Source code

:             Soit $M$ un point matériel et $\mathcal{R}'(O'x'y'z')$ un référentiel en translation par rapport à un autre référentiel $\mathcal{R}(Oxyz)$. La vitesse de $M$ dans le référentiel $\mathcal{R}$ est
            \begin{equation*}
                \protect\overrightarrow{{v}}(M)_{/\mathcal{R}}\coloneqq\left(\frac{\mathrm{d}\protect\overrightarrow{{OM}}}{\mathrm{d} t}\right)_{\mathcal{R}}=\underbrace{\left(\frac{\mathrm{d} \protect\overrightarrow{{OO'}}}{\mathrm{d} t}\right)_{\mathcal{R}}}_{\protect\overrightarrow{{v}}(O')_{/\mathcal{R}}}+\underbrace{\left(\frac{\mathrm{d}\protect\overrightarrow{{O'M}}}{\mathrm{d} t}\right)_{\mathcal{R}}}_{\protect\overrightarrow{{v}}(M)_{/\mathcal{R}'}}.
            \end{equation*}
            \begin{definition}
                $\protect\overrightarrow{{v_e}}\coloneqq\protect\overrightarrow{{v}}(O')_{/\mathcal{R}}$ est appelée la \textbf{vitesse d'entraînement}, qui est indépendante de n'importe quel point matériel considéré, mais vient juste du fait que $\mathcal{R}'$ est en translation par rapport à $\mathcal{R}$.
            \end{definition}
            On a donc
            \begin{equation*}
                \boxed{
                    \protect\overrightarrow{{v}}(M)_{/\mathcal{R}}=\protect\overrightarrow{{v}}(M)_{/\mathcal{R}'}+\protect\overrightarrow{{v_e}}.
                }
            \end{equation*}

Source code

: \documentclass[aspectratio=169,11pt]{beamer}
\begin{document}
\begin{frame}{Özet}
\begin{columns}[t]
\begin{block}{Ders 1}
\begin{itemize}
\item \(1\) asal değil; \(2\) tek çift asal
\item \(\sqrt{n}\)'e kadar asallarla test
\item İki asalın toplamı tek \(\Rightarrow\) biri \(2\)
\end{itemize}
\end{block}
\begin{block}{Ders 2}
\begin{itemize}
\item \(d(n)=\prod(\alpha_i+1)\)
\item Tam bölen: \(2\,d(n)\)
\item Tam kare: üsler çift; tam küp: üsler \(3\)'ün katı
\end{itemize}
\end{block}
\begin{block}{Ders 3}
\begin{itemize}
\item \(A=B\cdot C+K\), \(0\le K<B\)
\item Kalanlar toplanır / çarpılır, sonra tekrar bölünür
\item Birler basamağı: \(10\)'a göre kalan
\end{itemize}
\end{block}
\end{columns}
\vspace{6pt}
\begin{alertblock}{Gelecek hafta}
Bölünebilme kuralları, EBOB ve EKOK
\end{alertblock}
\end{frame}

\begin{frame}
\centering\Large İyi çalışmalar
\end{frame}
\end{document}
.....
__Exercise description__: What you copy out must be exactly the lines from the line containing "tek çift asal" through the end of the records.

__Written response__:
\item \(1\) asal değil; \(2\) tek çift asal
\item \(\sqrt{n}\)'e kadar asallarla test
\item İki asalın toplamı tek \(\Rightarrow\) biri \(2\)
\end{itemize}
\end{block}
\begin{block}{Ders 2}
\begin{itemize}
\item \(d(n)=\prod(\alpha_i+1)\)
\item Tam bölen: \(2\,d(n)\)
\item Tam kare: üsler çift; tam küp: üsler \(3\)'ün katı
\end{itemize}
\end{block}
\begin{block}{Ders 3}
\begin{itemize}
\item \(A=B\cdot C+K\), \(0\le K<B\)
\item Kalanlar toplanır / çarpılır, sonra tekrar bölünür
\item Birler basamağı: \(10\)'a göre kalan
\end{itemize}
\end{block}
\end{columns}
\vspace{6pt}
\begin{alertblock}{Gelecek hafta}
Bölünebilme kuralları, EBOB ve EKOK
\end{alertblock}
\end{frame}

\begin{frame}
\centering\Large İyi çalışmalar
\end{frame}
\end{document}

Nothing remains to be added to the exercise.